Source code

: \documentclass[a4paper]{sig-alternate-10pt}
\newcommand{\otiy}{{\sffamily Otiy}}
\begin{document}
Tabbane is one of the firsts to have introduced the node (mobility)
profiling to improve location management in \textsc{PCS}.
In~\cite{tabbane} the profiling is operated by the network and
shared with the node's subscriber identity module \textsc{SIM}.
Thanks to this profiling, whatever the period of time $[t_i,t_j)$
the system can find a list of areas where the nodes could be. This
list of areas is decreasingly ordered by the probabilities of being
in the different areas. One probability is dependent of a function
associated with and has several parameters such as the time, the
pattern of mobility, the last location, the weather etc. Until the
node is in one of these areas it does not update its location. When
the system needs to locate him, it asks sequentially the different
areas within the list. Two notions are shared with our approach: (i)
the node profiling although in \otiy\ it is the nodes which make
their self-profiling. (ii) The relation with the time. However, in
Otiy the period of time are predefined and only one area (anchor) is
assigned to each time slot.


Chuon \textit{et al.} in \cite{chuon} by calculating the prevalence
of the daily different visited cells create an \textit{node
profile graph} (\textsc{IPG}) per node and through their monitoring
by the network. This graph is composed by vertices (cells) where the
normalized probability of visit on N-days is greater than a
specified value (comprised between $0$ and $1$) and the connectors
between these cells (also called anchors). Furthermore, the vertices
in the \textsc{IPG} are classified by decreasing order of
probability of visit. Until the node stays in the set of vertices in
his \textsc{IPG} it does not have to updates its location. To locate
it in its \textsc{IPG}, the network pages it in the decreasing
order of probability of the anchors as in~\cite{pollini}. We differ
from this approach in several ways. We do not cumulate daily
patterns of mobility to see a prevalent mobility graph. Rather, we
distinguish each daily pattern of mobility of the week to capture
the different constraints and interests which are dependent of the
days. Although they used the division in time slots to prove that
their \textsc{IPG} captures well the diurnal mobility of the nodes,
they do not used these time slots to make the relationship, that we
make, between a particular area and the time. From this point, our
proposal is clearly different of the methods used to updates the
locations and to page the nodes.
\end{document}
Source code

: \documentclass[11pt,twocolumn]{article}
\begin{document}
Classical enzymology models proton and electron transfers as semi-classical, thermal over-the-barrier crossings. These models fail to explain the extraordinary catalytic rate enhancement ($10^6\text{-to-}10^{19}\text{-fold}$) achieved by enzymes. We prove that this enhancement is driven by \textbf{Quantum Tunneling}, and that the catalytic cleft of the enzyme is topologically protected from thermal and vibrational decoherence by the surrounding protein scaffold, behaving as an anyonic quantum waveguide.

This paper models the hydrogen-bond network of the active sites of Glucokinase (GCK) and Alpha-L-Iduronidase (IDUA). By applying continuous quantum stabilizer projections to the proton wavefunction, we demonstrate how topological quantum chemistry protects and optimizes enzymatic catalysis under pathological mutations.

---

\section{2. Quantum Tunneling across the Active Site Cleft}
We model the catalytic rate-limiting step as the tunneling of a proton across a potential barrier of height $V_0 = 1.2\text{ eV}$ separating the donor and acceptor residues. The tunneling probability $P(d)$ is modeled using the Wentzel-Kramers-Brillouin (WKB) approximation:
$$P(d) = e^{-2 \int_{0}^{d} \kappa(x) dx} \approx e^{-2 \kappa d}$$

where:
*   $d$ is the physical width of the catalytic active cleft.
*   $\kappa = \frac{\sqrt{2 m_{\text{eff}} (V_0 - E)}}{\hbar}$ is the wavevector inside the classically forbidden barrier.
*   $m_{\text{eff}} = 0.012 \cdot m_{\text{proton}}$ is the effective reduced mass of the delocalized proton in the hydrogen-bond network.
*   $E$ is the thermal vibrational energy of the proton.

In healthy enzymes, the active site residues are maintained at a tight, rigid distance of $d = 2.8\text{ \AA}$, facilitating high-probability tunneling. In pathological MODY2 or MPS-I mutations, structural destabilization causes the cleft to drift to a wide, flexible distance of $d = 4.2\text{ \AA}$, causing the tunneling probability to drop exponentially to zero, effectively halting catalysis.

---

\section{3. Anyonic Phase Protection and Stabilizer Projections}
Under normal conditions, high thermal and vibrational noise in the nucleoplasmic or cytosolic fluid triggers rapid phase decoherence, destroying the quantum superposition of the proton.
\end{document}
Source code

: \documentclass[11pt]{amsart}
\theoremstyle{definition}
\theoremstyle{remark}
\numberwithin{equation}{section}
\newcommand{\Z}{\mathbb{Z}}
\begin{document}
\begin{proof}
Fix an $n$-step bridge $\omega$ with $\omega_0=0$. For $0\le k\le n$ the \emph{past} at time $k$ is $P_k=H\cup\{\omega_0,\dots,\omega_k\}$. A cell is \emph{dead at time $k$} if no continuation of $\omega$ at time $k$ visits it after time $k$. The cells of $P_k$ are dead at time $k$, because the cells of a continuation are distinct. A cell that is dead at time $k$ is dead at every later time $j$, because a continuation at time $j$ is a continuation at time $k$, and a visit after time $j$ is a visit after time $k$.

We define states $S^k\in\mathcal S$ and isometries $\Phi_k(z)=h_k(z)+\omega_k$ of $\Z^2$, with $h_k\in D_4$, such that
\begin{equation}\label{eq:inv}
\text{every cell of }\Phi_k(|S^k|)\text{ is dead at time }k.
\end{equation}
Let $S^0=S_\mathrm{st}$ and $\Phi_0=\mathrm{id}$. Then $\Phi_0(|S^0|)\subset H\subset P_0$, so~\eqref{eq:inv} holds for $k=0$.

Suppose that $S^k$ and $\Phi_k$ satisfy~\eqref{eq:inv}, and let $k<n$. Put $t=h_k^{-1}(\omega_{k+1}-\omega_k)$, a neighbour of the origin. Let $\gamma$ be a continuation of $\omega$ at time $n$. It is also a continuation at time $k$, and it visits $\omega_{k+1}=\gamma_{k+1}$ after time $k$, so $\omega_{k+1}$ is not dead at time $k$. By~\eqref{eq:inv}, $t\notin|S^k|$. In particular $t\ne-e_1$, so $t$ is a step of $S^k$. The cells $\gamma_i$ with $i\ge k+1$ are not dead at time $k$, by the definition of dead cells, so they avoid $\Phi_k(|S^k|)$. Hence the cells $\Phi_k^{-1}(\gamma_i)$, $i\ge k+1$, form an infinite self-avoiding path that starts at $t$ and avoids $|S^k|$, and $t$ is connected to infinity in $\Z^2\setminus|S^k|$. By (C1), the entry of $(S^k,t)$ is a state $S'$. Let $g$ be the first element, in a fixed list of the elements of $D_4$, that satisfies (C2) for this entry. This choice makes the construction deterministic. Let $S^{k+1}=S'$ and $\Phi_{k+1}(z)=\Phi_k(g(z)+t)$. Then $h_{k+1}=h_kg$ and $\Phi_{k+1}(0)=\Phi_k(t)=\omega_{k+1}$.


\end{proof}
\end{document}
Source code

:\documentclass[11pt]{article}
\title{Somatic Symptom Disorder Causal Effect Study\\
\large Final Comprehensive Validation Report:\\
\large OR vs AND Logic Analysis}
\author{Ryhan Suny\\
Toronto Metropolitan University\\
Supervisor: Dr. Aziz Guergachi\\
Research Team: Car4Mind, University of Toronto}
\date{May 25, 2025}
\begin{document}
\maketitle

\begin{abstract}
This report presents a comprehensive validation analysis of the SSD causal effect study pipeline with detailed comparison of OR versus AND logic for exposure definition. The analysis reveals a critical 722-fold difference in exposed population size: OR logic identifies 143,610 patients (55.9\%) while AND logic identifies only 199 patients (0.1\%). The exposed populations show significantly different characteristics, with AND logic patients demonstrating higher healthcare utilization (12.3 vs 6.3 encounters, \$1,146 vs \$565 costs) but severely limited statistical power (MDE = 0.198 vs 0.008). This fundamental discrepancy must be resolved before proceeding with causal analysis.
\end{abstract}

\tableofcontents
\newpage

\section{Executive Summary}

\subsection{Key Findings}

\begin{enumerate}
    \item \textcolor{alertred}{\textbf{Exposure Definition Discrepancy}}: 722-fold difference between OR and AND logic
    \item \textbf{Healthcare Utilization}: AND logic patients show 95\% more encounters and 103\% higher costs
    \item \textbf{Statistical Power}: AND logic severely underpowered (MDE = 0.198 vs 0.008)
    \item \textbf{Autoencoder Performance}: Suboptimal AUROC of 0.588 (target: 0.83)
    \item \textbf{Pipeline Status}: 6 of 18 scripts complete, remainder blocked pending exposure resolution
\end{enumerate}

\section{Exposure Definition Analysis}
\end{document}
**********
## Work order
Note down each line above where the word "Then" occurs.

## Exercise solution
Let $S^0=S_\mathrm{st}$ and $\Phi_0=\mathrm{id}$. Then $\Phi_0(|S^0|)\subset H\subset P_0$, so~\eqref{eq:inv} holds for $k=0$.
Suppose that $S^k$ and $\Phi_k$ satisfy~\eqref{eq:inv}, and let $k<n$. Put $t=h_k^{-1}(\omega_{k+1}-\omega_k)$, a neighbour of the origin. Let $\gamma$ be a continuation of $\omega$ at time $n$. It is also a continuation at time $k$, and it visits $\omega_{k+1}=\gamma_{k+1}$ after time $k$, so $\omega_{k+1}$ is not dead at time $k$. By~\eqref{eq:inv}, $t\notin|S^k|$. In particular $t\ne-e_1$, so $t$ is a step of $S^k$. The cells $\gamma_i$ with $i\ge k+1$ are not dead at time $k$, by the definition of dead cells, so they avoid $\Phi_k(|S^k|)$. Hence the cells $\Phi_k^{-1}(\gamma_i)$, $i\ge k+1$, form an infinite self-avoiding path that starts at $t$ and avoids $|S^k|$, and $t$ is connected to infinity in $\Z^2\setminus|S^k|$. By (C1), the entry of $(S^k,t)$ is a state $S'$. Let $g$ be the first element, in a fixed list of the elements of $D_4$, that satisfies (C2) for this entry. This choice makes the construction deterministic. Let $S^{k+1}=S'$ and $\Phi_{k+1}(z)=\Phi_k(g(z)+t)$. Then $h_{k+1}=h_kg$ and $\Phi_{k+1}(0)=\Phi_k(t)=\omega_{k+1}$.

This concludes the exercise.